START RECORDS TO USE
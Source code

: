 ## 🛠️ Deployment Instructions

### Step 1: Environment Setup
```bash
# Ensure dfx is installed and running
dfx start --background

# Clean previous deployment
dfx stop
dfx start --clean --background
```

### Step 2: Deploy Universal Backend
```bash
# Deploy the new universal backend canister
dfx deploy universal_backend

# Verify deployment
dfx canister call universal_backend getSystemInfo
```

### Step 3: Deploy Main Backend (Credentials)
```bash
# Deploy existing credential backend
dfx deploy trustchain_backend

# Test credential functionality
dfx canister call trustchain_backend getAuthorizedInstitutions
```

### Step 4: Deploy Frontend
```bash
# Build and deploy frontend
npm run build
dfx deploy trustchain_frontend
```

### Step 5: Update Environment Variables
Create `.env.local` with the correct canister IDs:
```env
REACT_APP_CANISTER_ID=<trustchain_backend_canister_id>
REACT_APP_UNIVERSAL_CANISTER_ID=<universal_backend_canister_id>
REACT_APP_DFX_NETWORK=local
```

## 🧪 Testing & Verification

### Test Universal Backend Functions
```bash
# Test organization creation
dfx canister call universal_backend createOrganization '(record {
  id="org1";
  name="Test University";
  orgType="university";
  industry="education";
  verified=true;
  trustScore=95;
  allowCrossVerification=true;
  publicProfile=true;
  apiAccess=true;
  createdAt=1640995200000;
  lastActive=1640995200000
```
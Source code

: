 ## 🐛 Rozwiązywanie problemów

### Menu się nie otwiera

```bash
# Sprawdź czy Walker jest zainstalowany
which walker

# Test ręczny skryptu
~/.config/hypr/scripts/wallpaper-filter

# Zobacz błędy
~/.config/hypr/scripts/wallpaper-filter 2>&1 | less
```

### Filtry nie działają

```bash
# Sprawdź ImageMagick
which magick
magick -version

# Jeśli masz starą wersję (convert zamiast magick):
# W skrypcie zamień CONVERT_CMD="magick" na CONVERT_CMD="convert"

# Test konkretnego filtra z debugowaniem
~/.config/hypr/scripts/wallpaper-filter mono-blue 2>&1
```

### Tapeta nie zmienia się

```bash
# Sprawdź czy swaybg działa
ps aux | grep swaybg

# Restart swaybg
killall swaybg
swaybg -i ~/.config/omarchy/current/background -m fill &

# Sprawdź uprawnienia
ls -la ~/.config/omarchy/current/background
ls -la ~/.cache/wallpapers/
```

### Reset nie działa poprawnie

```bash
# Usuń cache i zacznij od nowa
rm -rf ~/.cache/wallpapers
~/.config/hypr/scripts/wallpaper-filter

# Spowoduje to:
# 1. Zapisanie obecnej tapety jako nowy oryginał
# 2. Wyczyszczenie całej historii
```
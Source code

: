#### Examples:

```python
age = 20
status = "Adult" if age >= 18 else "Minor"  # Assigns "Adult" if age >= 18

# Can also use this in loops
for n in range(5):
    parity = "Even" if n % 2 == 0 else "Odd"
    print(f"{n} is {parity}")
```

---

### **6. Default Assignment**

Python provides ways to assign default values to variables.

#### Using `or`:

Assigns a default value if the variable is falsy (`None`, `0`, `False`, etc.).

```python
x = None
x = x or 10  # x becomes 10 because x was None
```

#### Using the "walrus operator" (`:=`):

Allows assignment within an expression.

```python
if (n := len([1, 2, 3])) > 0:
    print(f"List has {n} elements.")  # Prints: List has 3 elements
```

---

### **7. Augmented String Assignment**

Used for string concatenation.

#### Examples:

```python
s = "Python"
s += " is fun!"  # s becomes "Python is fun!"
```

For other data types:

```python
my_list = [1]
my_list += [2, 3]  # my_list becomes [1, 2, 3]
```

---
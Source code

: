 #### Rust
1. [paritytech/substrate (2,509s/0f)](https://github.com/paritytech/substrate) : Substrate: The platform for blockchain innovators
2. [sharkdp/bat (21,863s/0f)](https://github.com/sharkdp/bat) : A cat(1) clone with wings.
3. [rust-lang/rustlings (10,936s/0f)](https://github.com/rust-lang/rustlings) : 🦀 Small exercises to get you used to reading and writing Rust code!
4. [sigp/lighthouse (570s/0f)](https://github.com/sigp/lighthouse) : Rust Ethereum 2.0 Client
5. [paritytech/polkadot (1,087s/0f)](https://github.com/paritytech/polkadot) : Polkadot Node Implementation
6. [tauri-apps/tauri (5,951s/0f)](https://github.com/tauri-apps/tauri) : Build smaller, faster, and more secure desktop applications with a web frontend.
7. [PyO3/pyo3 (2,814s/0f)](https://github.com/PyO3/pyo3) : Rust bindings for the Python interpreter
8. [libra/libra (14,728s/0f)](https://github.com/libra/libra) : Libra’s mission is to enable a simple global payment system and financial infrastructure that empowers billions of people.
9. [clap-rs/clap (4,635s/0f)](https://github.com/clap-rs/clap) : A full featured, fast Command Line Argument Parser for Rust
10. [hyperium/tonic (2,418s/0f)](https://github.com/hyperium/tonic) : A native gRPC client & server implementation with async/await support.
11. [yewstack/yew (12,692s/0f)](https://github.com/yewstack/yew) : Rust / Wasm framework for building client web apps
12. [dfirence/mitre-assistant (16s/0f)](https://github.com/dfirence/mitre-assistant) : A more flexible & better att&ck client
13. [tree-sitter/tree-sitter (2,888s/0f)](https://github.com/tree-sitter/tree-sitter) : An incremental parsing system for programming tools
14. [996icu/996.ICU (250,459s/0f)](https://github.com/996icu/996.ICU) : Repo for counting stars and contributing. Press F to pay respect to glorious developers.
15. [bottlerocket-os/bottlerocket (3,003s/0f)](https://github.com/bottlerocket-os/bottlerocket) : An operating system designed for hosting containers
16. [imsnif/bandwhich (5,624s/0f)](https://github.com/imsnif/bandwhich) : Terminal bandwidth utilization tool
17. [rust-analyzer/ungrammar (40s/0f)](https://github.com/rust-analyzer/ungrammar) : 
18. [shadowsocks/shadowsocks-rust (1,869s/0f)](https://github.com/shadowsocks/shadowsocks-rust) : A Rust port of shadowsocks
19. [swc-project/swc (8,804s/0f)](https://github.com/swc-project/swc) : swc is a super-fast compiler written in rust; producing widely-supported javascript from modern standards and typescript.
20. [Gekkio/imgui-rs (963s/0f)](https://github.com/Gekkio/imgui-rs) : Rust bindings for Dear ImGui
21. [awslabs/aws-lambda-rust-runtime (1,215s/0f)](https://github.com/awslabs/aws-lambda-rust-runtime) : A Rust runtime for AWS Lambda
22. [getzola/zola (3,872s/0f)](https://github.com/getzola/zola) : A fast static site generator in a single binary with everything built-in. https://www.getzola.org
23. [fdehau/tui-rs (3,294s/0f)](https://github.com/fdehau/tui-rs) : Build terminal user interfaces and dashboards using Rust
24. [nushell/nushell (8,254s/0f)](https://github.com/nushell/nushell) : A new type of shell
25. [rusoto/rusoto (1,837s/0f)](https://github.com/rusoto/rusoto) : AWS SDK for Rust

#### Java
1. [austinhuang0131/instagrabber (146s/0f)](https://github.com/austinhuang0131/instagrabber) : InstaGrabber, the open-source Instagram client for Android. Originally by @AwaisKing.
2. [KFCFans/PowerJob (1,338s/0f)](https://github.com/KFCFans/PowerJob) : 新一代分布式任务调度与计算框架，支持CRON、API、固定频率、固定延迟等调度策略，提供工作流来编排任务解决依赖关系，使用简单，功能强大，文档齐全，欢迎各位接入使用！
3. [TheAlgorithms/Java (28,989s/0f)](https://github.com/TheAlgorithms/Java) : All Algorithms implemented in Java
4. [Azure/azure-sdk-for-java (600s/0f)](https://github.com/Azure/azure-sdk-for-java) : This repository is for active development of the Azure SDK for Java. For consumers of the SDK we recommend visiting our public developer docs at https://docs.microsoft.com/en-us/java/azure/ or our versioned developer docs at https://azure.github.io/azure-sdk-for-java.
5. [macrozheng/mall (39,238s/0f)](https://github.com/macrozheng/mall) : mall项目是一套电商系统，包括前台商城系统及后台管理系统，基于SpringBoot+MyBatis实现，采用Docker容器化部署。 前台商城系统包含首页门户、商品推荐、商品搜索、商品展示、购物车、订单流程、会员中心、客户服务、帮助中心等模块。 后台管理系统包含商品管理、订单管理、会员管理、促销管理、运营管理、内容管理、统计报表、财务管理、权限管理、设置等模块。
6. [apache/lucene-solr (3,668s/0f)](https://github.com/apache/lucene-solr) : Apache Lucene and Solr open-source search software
END RECORDS TO USE
[WHAT IS REQUIRED] Return exactly the lines from the one containing "Originally by @AwaisKing." to the last line of the data, and nothing more.

[WRITTEN SOLUTION]
1. [austinhuang0131/instagrabber (146s/0f)](https://github.com/austinhuang0131/instagrabber) : InstaGrabber, the open-source Instagram client for Android. Originally by @AwaisKing.
2. [KFCFans/PowerJob (1,338s/0f)](https://github.com/KFCFans/PowerJob) : 新一代分布式任务调度与计算框架，支持CRON、API、固定频率、固定延迟等调度策略，提供工作流来编排任务解决依赖关系，使用简单，功能强大，文档齐全，欢迎各位接入使用！
3. [TheAlgorithms/Java (28,989s/0f)](https://github.com/TheAlgorithms/Java) : All Algorithms implemented in Java
4. [Azure/azure-sdk-for-java (600s/0f)](https://github.com/Azure/azure-sdk-for-java) : This repository is for active development of the Azure SDK for Java. For consumers of the SDK we recommend visiting our public developer docs at https://docs.microsoft.com/en-us/java/azure/ or our versioned developer docs at https://azure.github.io/azure-sdk-for-java.
5. [macrozheng/mall (39,238s/0f)](https://github.com/macrozheng/mall) : mall项目是一套电商系统，包括前台商城系统及后台管理系统，基于SpringBoot+MyBatis实现，采用Docker容器化部署。 前台商城系统包含首页门户、商品推荐、商品搜索、商品展示、购物车、订单流程、会员中心、客户服务、帮助中心等模块。 后台管理系统包含商品管理、订单管理、会员管理、促销管理、运营管理、内容管理、统计报表、财务管理、权限管理、设置等模块。
6. [apache/lucene-solr (3,668s/0f)](https://github.com/apache/lucene-solr) : Apache Lucene and Solr open-source search software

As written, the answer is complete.